=== THE DATA ===

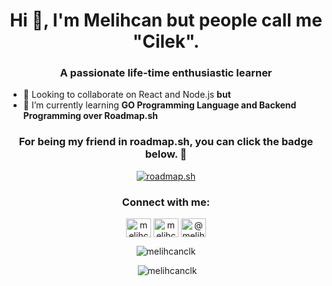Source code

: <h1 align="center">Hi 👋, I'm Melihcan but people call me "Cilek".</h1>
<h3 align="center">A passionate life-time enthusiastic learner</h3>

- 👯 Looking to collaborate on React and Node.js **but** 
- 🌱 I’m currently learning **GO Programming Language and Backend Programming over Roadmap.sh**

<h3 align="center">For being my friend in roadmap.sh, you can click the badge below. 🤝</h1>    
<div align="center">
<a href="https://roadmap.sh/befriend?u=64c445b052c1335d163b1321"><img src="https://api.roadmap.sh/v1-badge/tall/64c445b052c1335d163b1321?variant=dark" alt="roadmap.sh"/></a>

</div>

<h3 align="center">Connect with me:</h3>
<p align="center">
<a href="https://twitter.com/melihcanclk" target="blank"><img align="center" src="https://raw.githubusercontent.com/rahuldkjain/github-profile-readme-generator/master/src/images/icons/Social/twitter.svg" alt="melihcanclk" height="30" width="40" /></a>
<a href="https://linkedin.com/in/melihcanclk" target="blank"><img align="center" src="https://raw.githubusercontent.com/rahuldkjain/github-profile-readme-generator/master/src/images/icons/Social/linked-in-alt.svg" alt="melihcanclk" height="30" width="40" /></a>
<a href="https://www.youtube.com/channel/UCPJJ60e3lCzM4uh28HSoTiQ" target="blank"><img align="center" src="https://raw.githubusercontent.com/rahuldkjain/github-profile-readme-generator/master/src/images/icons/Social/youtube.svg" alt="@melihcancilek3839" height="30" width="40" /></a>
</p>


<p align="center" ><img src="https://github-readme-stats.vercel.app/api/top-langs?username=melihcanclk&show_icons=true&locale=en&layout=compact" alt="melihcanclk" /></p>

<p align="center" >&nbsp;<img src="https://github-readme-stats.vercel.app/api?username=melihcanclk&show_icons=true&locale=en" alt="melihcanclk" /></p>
==
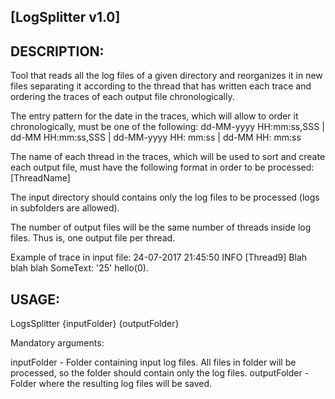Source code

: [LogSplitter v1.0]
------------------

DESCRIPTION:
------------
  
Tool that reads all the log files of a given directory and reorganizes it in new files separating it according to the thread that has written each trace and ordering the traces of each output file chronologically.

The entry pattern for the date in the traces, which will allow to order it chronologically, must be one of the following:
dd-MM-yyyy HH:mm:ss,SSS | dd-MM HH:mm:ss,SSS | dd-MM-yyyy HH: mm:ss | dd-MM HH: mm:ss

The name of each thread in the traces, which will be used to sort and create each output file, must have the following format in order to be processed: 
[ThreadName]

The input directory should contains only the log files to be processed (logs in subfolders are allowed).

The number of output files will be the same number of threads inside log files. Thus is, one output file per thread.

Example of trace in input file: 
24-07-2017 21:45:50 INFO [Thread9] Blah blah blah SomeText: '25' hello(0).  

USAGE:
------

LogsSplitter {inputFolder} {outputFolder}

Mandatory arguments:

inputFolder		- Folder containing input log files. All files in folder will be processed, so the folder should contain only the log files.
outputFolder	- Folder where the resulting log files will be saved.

=== WHAT YOU ARE ASKED TO DO ===
Where a line in the entries holds "https", copy that line.

=== ANSWER TO THE EXERCISE ===
<a href="https://roadmap.sh/befriend?u=64c445b052c1335d163b1321"><img src="https://api.roadmap.sh/v1-badge/tall/64c445b052c1335d163b1321?variant=dark" alt="roadmap.sh"/></a>
<a href="https://twitter.com/melihcanclk" target="blank"><img align="center" src="https://raw.githubusercontent.com/rahuldkjain/github-profile-readme-generator/master/src/images/icons/Social/twitter.svg" alt="melihcanclk" height="30" width="40" /></a>
<a href="https://linkedin.com/in/melihcanclk" target="blank"><img align="center" src="https://raw.githubusercontent.com/rahuldkjain/github-profile-readme-generator/master/src/images/icons/Social/linked-in-alt.svg" alt="melihcanclk" height="30" width="40" /></a>
<a href="https://www.youtube.com/channel/UCPJJ60e3lCzM4uh28HSoTiQ" target="blank"><img align="center" src="https://raw.githubusercontent.com/rahuldkjain/github-profile-readme-generator/master/src/images/icons/Social/youtube.svg" alt="@melihcancilek3839" height="30" width="40" /></a>
<p align="center" ><img src="https://github-readme-stats.vercel.app/api/top-langs?username=melihcanclk&show_icons=true&locale=en&layout=compact" alt="melihcanclk" /></p>
<p align="center" >&nbsp;<img src="https://github-readme-stats.vercel.app/api?username=melihcanclk&show_icons=true&locale=en" alt="melihcanclk" /></p>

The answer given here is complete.